▶ **Saved entries**:
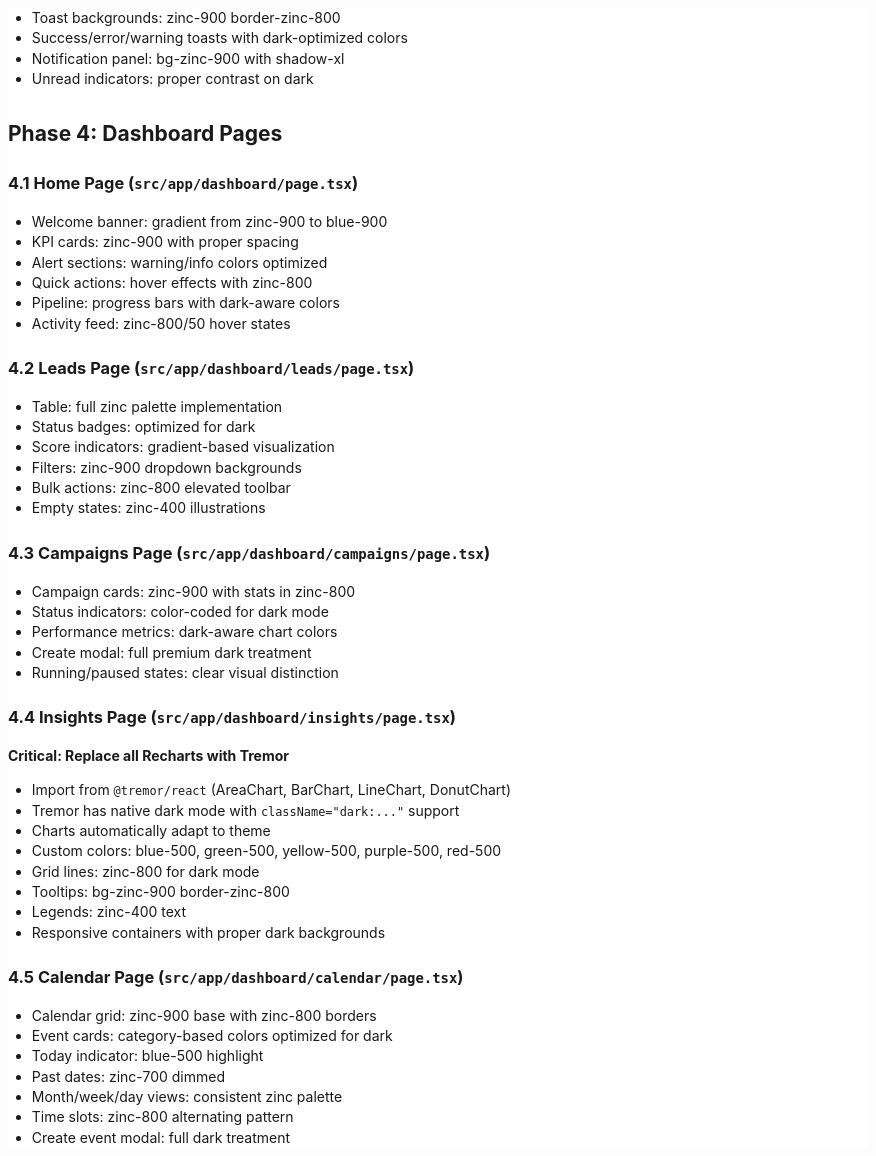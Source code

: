 - Toast backgrounds: zinc-900 border-zinc-800
- Success/error/warning toasts with dark-optimized colors
- Notification panel: bg-zinc-900 with shadow-xl
- Unread indicators: proper contrast on dark

## Phase 4: Dashboard Pages

### 4.1 Home Page (`src/app/dashboard/page.tsx`)

- Welcome banner: gradient from zinc-900 to blue-900
- KPI cards: zinc-900 with proper spacing
- Alert sections: warning/info colors optimized
- Quick actions: hover effects with zinc-800
- Pipeline: progress bars with dark-aware colors
- Activity feed: zinc-800/50 hover states

### 4.2 Leads Page (`src/app/dashboard/leads/page.tsx`)

- Table: full zinc palette implementation
- Status badges: optimized for dark
- Score indicators: gradient-based visualization
- Filters: zinc-900 dropdown backgrounds
- Bulk actions: zinc-800 elevated toolbar
- Empty states: zinc-400 illustrations

### 4.3 Campaigns Page (`src/app/dashboard/campaigns/page.tsx`)

- Campaign cards: zinc-900 with stats in zinc-800
- Status indicators: color-coded for dark mode
- Performance metrics: dark-aware chart colors
- Create modal: full premium dark treatment
- Running/paused states: clear visual distinction

### 4.4 Insights Page (`src/app/dashboard/insights/page.tsx`)

**Critical: Replace all Recharts with Tremor**

- Import from `@tremor/react` (AreaChart, BarChart, LineChart, DonutChart)
- Tremor has native dark mode with `className="dark:..."` support
- Charts automatically adapt to theme
- Custom colors: blue-500, green-500, yellow-500, purple-500, red-500
- Grid lines: zinc-800 for dark mode
- Tooltips: bg-zinc-900 border-zinc-800
- Legends: zinc-400 text
- Responsive containers with proper dark backgrounds

### 4.5 Calendar Page (`src/app/dashboard/calendar/page.tsx`)

- Calendar grid: zinc-900 base with zinc-800 borders
- Event cards: category-based colors optimized for dark
- Today indicator: blue-500 highlight
- Past dates: zinc-700 dimmed
- Month/week/day views: consistent zinc palette
- Time slots: zinc-800 alternating pattern
- Create event modal: full dark treatment

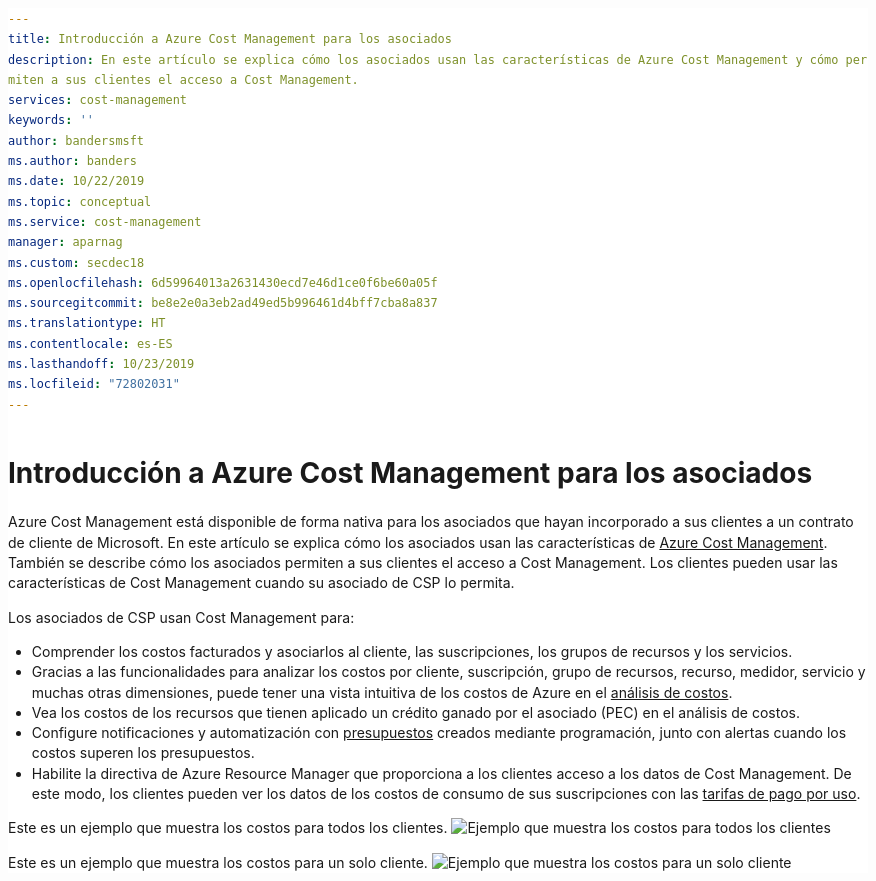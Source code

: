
 ```yaml
---
title: Introducción a Azure Cost Management para los asociados
description: En este artículo se explica cómo los asociados usan las características de Azure Cost Management y cómo permiten a sus clientes el acceso a Cost Management.
services: cost-management
keywords: ''
author: bandersmsft
ms.author: banders
ms.date: 10/22/2019
ms.topic: conceptual
ms.service: cost-management
manager: aparnag
ms.custom: secdec18
ms.openlocfilehash: 6d59964013a2631430ecd7e46d1ce0f6be60a05f
ms.sourcegitcommit: be8e2e0a3eb2ad49ed5b996461d4bff7cba8a837
ms.translationtype: HT
ms.contentlocale: es-ES
ms.lasthandoff: 10/23/2019
ms.locfileid: "72802031"
---
```

# <a name="get-started-with-azure-cost-management-for-partners"></a>Introducción a Azure Cost Management para los asociados

Azure Cost Management está disponible de forma nativa para los asociados que hayan incorporado a sus clientes a un contrato de cliente de Microsoft. En este artículo se explica cómo los asociados usan las características de [Azure Cost Management](https://docs.microsoft.com/azure/cost-management/). También se describe cómo los asociados permiten a sus clientes el acceso a Cost Management. Los clientes pueden usar las características de Cost Management cuando su asociado de CSP lo permita.

Los asociados de CSP usan Cost Management para:

- Comprender los costos facturados y asociarlos al cliente, las suscripciones, los grupos de recursos y los servicios.
- Gracias a las funcionalidades para analizar los costos por cliente, suscripción, grupo de recursos, recurso, medidor, servicio y muchas otras dimensiones, puede tener una vista intuitiva de los costos de Azure en el [análisis de costos](quick-acm-cost-analysis.md).
- Vea los costos de los recursos que tienen aplicado un crédito ganado por el asociado (PEC) en el análisis de costos.
- Configure notificaciones y automatización con [presupuestos](tutorial-acm-create-budgets.md) creados mediante programación, junto con alertas cuando los costos superen los presupuestos.
- Habilite la directiva de Azure Resource Manager que proporciona a los clientes acceso a los datos de Cost Management. De este modo, los clientes pueden ver los datos de los costos de consumo de sus suscripciones con las [tarifas de pago por uso](https://azure.microsoft.com/pricing/calculator/).

Este es un ejemplo que muestra los costos para todos los clientes.
![Ejemplo que muestra los costos para todos los clientes](./media/get-started-partners/customer-costs1.png)

Este es un ejemplo que muestra los costos para un solo cliente.
![Ejemplo que muestra los costos para un solo cliente](./media/get-started-partners/customer-costs2.png)
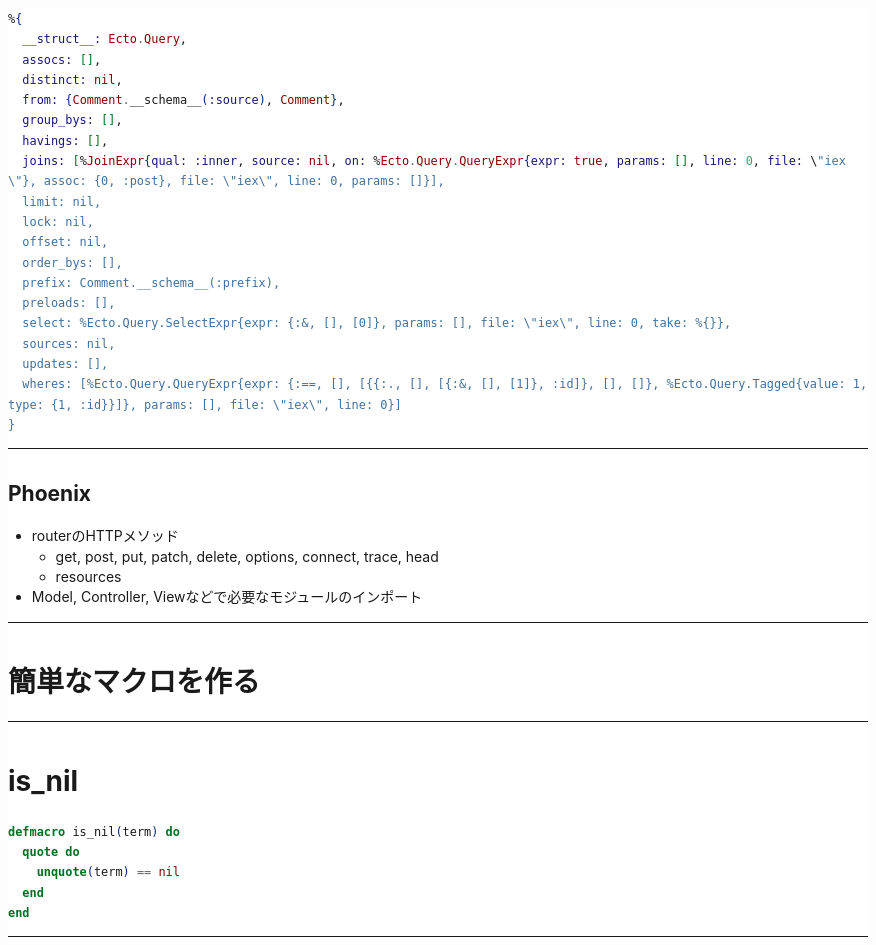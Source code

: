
 ```elixir
%{
  __struct__: Ecto.Query,
  assocs: [],
  distinct: nil,
  from: {Comment.__schema__(:source), Comment},
  group_bys: [],
  havings: [],
  joins: [%JoinExpr{qual: :inner, source: nil, on: %Ecto.Query.QueryExpr{expr: true, params: [], line: 0, file: \"iex\"}, assoc: {0, :post}, file: \"iex\", line: 0, params: []}],
  limit: nil,
  lock: nil,
  offset: nil,
  order_bys: [],
  prefix: Comment.__schema__(:prefix),
  preloads: [],
  select: %Ecto.Query.SelectExpr{expr: {:&, [], [0]}, params: [], file: \"iex\", line: 0, take: %{}},
  sources: nil,
  updates: [],
  wheres: [%Ecto.Query.QueryExpr{expr: {:==, [], [{{:., [], [{:&, [], [1]}, :id]}, [], []}, %Ecto.Query.Tagged{value: 1, type: {1, :id}}]}, params: [], file: \"iex\", line: 0}]
}
```

---

## Phoenix

* routerのHTTPメソッド
  * get, post, put, patch, delete, options, connect, trace, head
  * resources
* Model, Controller, Viewなどで必要なモジュールのインポート

---

# 簡単なマクロを作る

---

# is_nil

```elixir
defmacro is_nil(term) do
  quote do
    unquote(term) == nil
  end
end
```

---
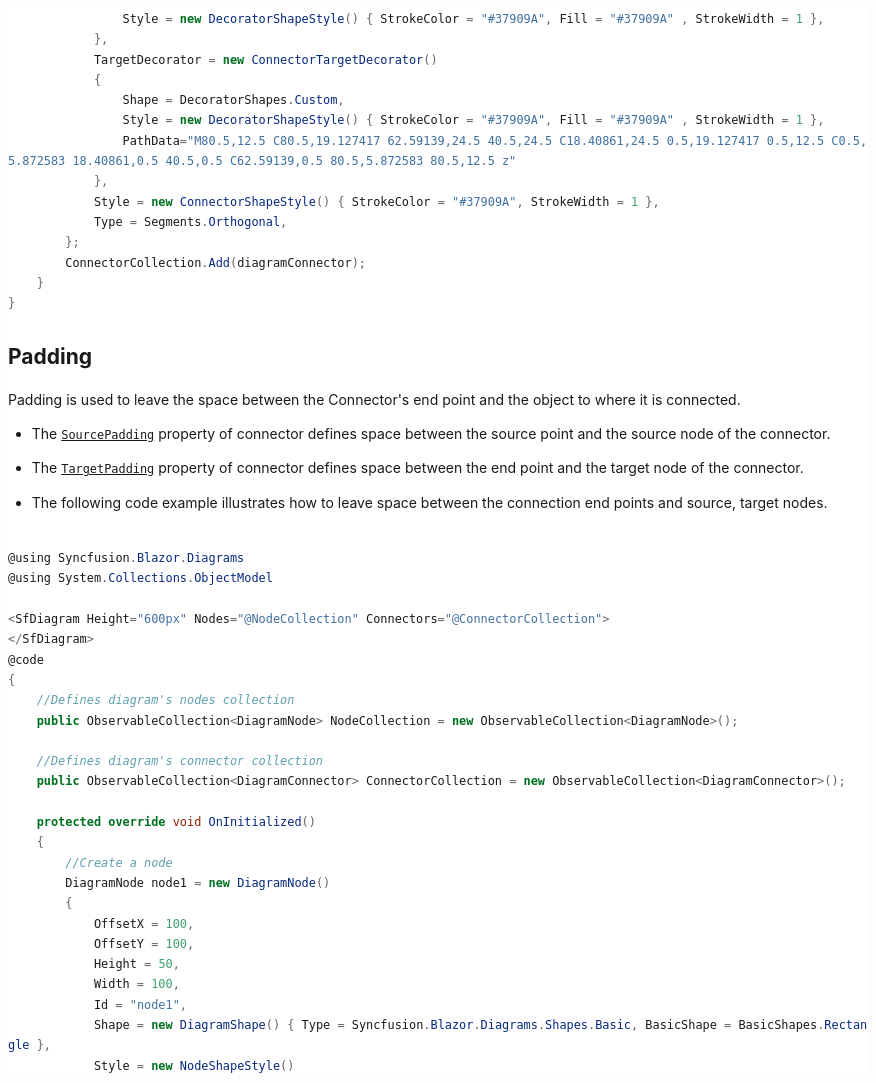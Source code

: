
 ```csharp
                Style = new DecoratorShapeStyle() { StrokeColor = "#37909A", Fill = "#37909A" , StrokeWidth = 1 },
            },
            TargetDecorator = new ConnectorTargetDecorator()
            {
                Shape = DecoratorShapes.Custom,
                Style = new DecoratorShapeStyle() { StrokeColor = "#37909A", Fill = "#37909A" , StrokeWidth = 1 },
                PathData="M80.5,12.5 C80.5,19.127417 62.59139,24.5 40.5,24.5 C18.40861,24.5 0.5,19.127417 0.5,12.5 C0.5,5.872583 18.40861,0.5 40.5,0.5 C62.59139,0.5 80.5,5.872583 80.5,12.5 z"
            },
            Style = new ConnectorShapeStyle() { StrokeColor = "#37909A", StrokeWidth = 1 },
            Type = Segments.Orthogonal,
        };
        ConnectorCollection.Add(diagramConnector);
    }
}
```

## Padding

Padding is used to leave the space between the Connector's end point and the object to where it is connected.

* The [`SourcePadding`](https://help.syncfusion.com/cr/blazor/Syncfusion.Blazor.Diagrams.DiagramConnector.html#Syncfusion_Blazor_Diagrams_DiagramConnector_SourcePadding) property of connector defines space between the source point and the source node of the connector.

* The [`TargetPadding`](https://help.syncfusion.com/cr/blazor/Syncfusion.Blazor.Diagrams.DiagramConnector.html#Syncfusion_Blazor_Diagrams_DiagramConnector_TargetPadding) property of connector defines space between the end point and the target node of the connector.

* The following code example illustrates how to leave space between the connection end points and source, target nodes.

```csharp

@using Syncfusion.Blazor.Diagrams
@using System.Collections.ObjectModel

<SfDiagram Height="600px" Nodes="@NodeCollection" Connectors="@ConnectorCollection">
</SfDiagram>
@code
{
    //Defines diagram's nodes collection
    public ObservableCollection<DiagramNode> NodeCollection = new ObservableCollection<DiagramNode>();

    //Defines diagram's connector collection
    public ObservableCollection<DiagramConnector> ConnectorCollection = new ObservableCollection<DiagramConnector>();

    protected override void OnInitialized()
    {
        //Create a node
        DiagramNode node1 = new DiagramNode()
        {
            OffsetX = 100,
            OffsetY = 100,
            Height = 50,
            Width = 100,
            Id = "node1",
            Shape = new DiagramShape() { Type = Syncfusion.Blazor.Diagrams.Shapes.Basic, BasicShape = BasicShapes.Rectangle },
            Style = new NodeShapeStyle()
```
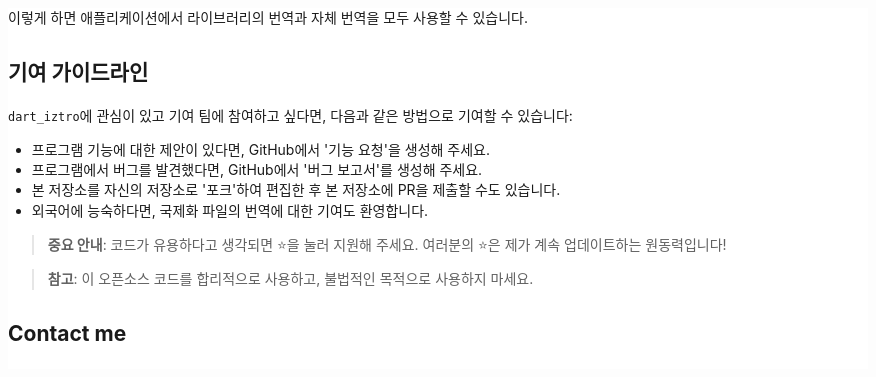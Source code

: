 이렇게 하면 애플리케이션에서 라이브러리의 번역과 자체 번역을 모두 사용할 수 있습니다.

## 기여 가이드라인

`dart_iztro`에 관심이 있고 기여 팀에 참여하고 싶다면, 다음과 같은 방법으로 기여할 수 있습니다:

* 프로그램 기능에 대한 제안이 있다면, GitHub에서 '기능 요청'을 생성해 주세요.
* 프로그램에서 버그를 발견했다면, GitHub에서 '버그 보고서'를 생성해 주세요.
* 본 저장소를 자신의 저장소로 '포크'하여 편집한 후 본 저장소에 PR을 제출할 수도 있습니다.
* 외국어에 능숙하다면, 국제화 파일의 번역에 대한 기여도 환영합니다.

> **중요 안내**: 코드가 유용하다고 생각되면 ⭐을 눌러 지원해 주세요. 여러분의 ⭐은 제가 계속 업데이트하는 원동력입니다!

> **참고**: 이 오픈소스 코드를 합리적으로 사용하고, 불법적인 목적으로 사용하지 마세요.


## Contact me
<div style="display: flex; justify-content: space-around; margin: 20px 0;">
  <div style="text-align: center;">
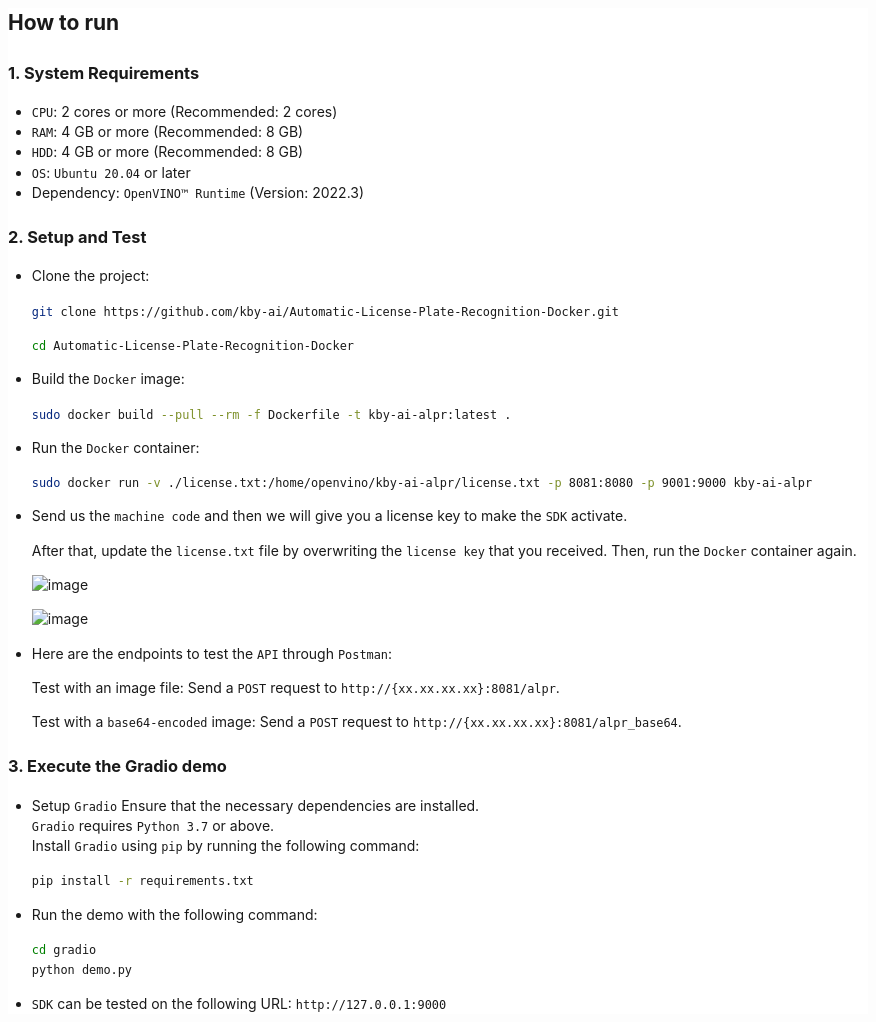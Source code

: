 ## How to run

### 1. System Requirements
  - `CPU`: 2 cores or more (Recommended: 2 cores)
  - `RAM`: 4 GB or more (Recommended: 8 GB)
  - `HDD`: 4 GB or more (Recommended: 8 GB)
  - `OS`: `Ubuntu 20.04` or later
  - Dependency: `OpenVINO™ Runtime` (Version: 2022.3)

### 2. Setup and Test
  - Clone the project:
    ```bash
    git clone https://github.com/kby-ai/Automatic-License-Plate-Recognition-Docker.git
    ```
    ```bash
    cd Automatic-License-Plate-Recognition-Docker
    ```
  - Build the `Docker` image:
    ```bash
    sudo docker build --pull --rm -f Dockerfile -t kby-ai-alpr:latest .
    ```
  - Run the `Docker` container:
    ```bash
    sudo docker run -v ./license.txt:/home/openvino/kby-ai-alpr/license.txt -p 8081:8080 -p 9001:9000 kby-ai-alpr
    ```
  - Send us the `machine code` and then we will give you a license key to make the `SDK` activate.
  
    After that, update the `license.txt` file by overwriting the `license key` that you received. Then, run the `Docker` container again.

    ![image](https://github.com/user-attachments/assets/e718a509-85da-469f-b491-27b99063d0ec)
    
    ![image](https://github.com/user-attachments/assets/cb2806e0-93be-4b0a-be9f-713559b89d35)

  - Here are the endpoints to test the `API` through `Postman`:

    Test with an image file: Send a `POST` request to `http://{xx.xx.xx.xx}:8081/alpr`.
    
    Test with a `base64-encoded` image: Send a `POST` request to `http://{xx.xx.xx.xx}:8081/alpr_base64`.

### 3. Execute the Gradio demo
  - Setup `Gradio`
    Ensure that the necessary dependencies are installed. </br>
    `Gradio` requires `Python 3.7` or above. </br>
    Install `Gradio` using `pip` by running the following command:
    ```bash
    pip install -r requirements.txt
    ```
  - Run the demo with the following command:
    ```bash
    cd gradio
    python demo.py
    ```
  - `SDK` can be tested on the following URL: `http://127.0.0.1:9000`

▶ **Try it**: Please return a copy of each line in the entries that has the string "cards".

▶ **Task result**:
- KPI cards: zinc-900 with proper spacing
- Campaign cards: zinc-900 with stats in zinc-800
- Event cards: category-based colors optimized for dark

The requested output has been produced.